Vudú y “diamat” en Haití


Analizando lo ocurrido en Guatemala, en Cuba, lo que puede suceder en otros países, uno se da cuenta de que hay en esos acontecimientos tres factores comunes constantes: falta de experiencia política democrática, falta de partidos y falta de programa. Aprovechando la primera falta y para cubrir las otras dos, elementos extraños al juego político normal se hacen indispensables y acaban tomando el poder, utilizando figuras que, a la vez, los necesitan y los sirven: Arbenz, Castro… En Haití, Duvalier.

Pero en Haití las cosas son más complejas. Se complican con otros factores peculiares: la extrema sensibilidad racial de una parte de la sociedad haitiana; el nivel de vida que, por lo bajísimo, no puede ofrecer ni siquiera una pista de despegue al desarrollo; y el aislamiento de Haití en América Latina.
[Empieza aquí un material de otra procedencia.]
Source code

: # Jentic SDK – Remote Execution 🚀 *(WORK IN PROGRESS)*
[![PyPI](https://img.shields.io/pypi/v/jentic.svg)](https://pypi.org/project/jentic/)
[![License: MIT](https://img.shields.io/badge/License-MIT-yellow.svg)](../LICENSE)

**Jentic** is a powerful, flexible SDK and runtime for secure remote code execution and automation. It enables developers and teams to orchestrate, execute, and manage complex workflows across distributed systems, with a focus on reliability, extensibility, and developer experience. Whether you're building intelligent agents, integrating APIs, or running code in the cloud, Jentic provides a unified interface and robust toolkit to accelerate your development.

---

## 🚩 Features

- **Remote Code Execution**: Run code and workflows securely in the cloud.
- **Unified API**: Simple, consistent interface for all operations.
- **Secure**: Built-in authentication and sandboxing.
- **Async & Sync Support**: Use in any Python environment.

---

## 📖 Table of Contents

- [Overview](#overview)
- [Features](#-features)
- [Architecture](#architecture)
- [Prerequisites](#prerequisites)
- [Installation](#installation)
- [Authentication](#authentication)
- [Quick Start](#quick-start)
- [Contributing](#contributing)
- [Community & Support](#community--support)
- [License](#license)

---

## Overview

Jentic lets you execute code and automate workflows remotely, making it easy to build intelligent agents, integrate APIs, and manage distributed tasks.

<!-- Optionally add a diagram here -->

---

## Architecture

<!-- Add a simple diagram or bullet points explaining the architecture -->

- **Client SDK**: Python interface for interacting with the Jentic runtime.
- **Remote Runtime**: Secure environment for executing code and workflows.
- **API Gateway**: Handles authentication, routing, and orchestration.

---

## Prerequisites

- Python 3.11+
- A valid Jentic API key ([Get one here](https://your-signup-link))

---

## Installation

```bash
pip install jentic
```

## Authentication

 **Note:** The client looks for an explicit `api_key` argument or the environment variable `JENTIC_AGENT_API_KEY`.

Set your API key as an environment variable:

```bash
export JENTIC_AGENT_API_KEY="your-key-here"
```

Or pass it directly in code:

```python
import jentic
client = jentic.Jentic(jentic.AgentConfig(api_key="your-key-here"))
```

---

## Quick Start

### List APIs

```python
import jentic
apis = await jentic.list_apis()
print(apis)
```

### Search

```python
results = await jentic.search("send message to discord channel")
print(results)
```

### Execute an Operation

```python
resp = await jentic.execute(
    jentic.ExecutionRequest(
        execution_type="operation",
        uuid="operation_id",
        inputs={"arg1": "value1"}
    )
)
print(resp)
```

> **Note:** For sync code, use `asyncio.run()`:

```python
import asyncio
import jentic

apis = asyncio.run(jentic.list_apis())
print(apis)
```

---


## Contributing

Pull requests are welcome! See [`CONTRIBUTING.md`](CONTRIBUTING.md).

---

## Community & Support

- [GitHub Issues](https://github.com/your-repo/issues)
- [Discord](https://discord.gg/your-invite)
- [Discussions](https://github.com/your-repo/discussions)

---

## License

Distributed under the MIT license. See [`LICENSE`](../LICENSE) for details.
Empecemos por unas cuantas comprobaciones ya repetidas, pero indispensables para comprender la extraña y trágicamente pintoresca situación de la mitad francoparlante de la vieja isla de la Hispaniola.

Hay en Haití nada menos que doscientos cuarenta sustantivos peculiares. Sirven para designar otras tantas variantes, subvariantes, matices y submatices en el color de la piel y la forma de los rasgos: piel oscura con rasgos no africanos; labios africanos, piel clara y nariz helénica; nieto de blanco y mulata; biznieto de negro y blanca… Y así, hasta doscientos cuarenta.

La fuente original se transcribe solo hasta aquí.